Scots get new powers

 

BE CAREFUL what you wish for. In announcing proposals on Monday, St Andrew’s Day, for a radical extension of fiscal devolution for Scotland – powers to control a third of public spending, to borrow and to vary income taxes – the British government and Scottish unionism are calling the nationalist bluff. With the largest transfer of fiscal power from London since 1707, to quote Scottish Secretary Michael Moore, it may also be handing the minority Scottish National Party (SNP) administration in Edinburgh’s Holyrood what it may come to see as a poisoned chalice but one that cannot be refused.

 At a time of public spending cuts such devolution will mean sharing in responsibility and the flak for what will be deeply unpopular measures – the price of real power.

The new Scottish Bill will also set an important new benchmark for devolved power, akin to assemblies in Italy, Spain, Belgium and Australia, that will certainly raise expectations in Northern Ireland and Wales.

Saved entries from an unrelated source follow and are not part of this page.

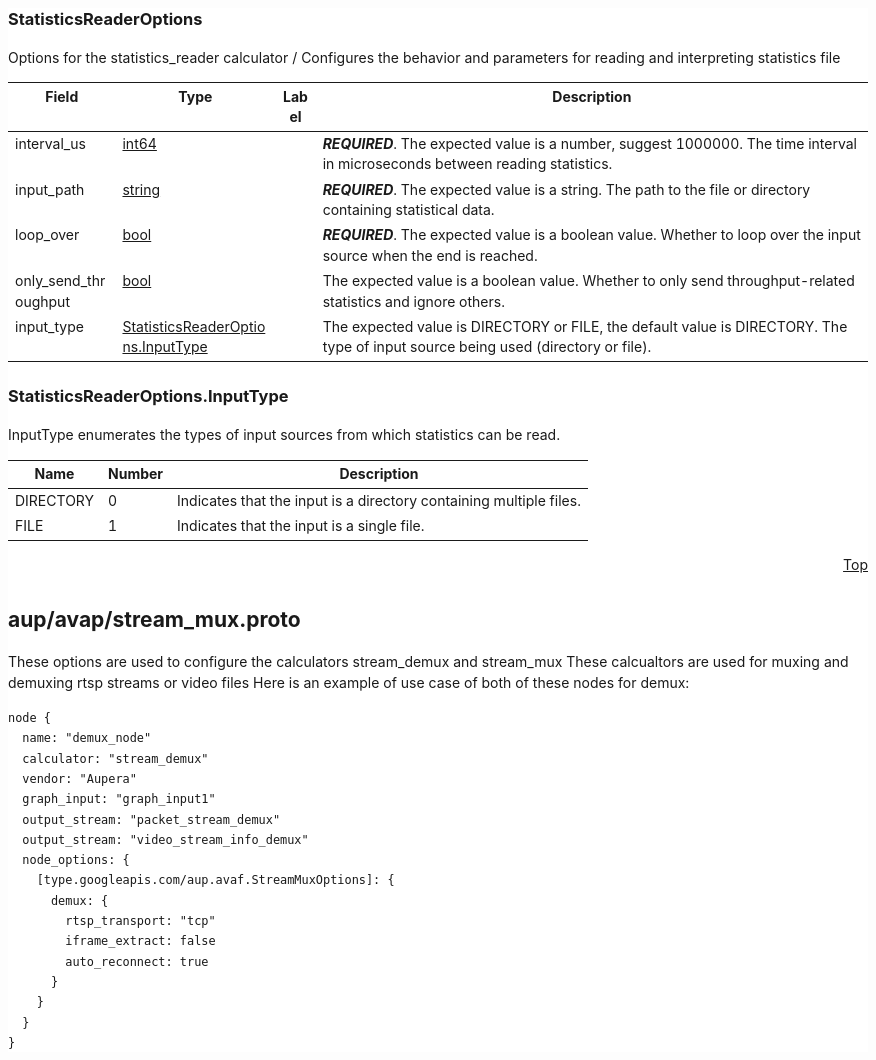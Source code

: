 
<a name="aup-avaf-StatisticsReaderOptions"></a>

### StatisticsReaderOptions
Options for the statistics_reader calculator
/ Configures the behavior and parameters for reading and interpreting statistics file


| Field | Type | Label | Description |
| ----- | ---- | ----- | ----------- |
| interval_us | [int64](#int64) |  | _**REQUIRED**_. The expected value is a number, suggest 1000000. The time interval in microseconds between reading statistics. |
| input_path | [string](#string) |  | _**REQUIRED**_. The expected value is a string. The path to the file or directory containing statistical data. |
| loop_over | [bool](#bool) |  | _**REQUIRED**_. The expected value is a boolean value. Whether to loop over the input source when the end is reached. |
| only_send_throughput | [bool](#bool) |  | The expected value is a boolean value. Whether to only send throughput-related statistics and ignore others. |
| input_type | [StatisticsReaderOptions.InputType](#aup-avaf-StatisticsReaderOptions-InputType) |  | The expected value is DIRECTORY or FILE, the default value is DIRECTORY. The type of input source being used (directory or file). |





 


<a name="aup-avaf-StatisticsReaderOptions-InputType"></a>

### StatisticsReaderOptions.InputType
InputType enumerates the types of input sources from which statistics can be read.

| Name | Number | Description |
| ---- | ------ | ----------- |
| DIRECTORY | 0 | Indicates that the input is a directory containing multiple files. |
| FILE | 1 | Indicates that the input is a single file. |


 

 

 



<a name="aup_avap_stream_mux-proto"></a>
<p align="right"><a href="#top">Top</a></p>

## aup/avap/stream_mux.proto
These options are used to configure the calculators stream_demux and stream_mux
These calcualtors are used for muxing and demuxing rtsp streams or video files
Here is an example of use case of both of these nodes
for demux:
```
node {
  name: "demux_node"
  calculator: "stream_demux"
  vendor: "Aupera"
  graph_input: "graph_input1"
  output_stream: "packet_stream_demux"
  output_stream: "video_stream_info_demux"
  node_options: {
    [type.googleapis.com/aup.avaf.StreamMuxOptions]: {
      demux: {
        rtsp_transport: "tcp"  
        iframe_extract: false
        auto_reconnect: true
      }
    }
  }
}
```

   [type.googleapis.com/aup.avaf.BoxClassifierOptions]: {
   [type.googleapis.com/aup.avaf.NotificationMongoOptions]: {
   [type.googleapis.com/aup.avaf.NotificationWebOptions]: {
   [type.googleapis.com/aup.avaf.StatisticsReaderOptions]: {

The proposals are the product of a cross-party commission on devolution chaired by Sir Kenneth Calman, established by the unionist parties, Labour, the Tories and the Lib Dems as an alternative to the SNP’s independence agenda. Polls show popular backing for the initiative at 44 per cent, twice the level for independence.

The Bill will allow the Scottish government to increase or cut income tax rates from 2015 – up to 50 and 20 per cent respectively on the lower and highest rates – and to borrow up to £2.7 billion from 2013 for capital spending and shortfalls in income tax revenues. In addition, Holyrood will be allowed to introduce new, Scotland-only taxes, with Westminster’s approval, and have control over stamp duty and landfill tax. Unsurprisingly corporation tax, excise duty on North Sea oil and gas, and VAT will remain with the treasury.

That will represent power over about £12 billion or 35 per cent of current spending: the block grant from the treasury of £29 billion a year will be cut by an equal amount. The powers were denounced by SNP’s first minister Alex Salmond as “extraordinarily modest, a missed opportunity”. But they will lay the basis for what will be lively May elections to the Scottish parliament when the unionist parties will hope to capitalise on the weak SNP general election showing when it took only six of 59 Westminster seats in Scotland.

A first decade of devolution has whetted the appetite for more power to be devolved in the evolving political map of Britain.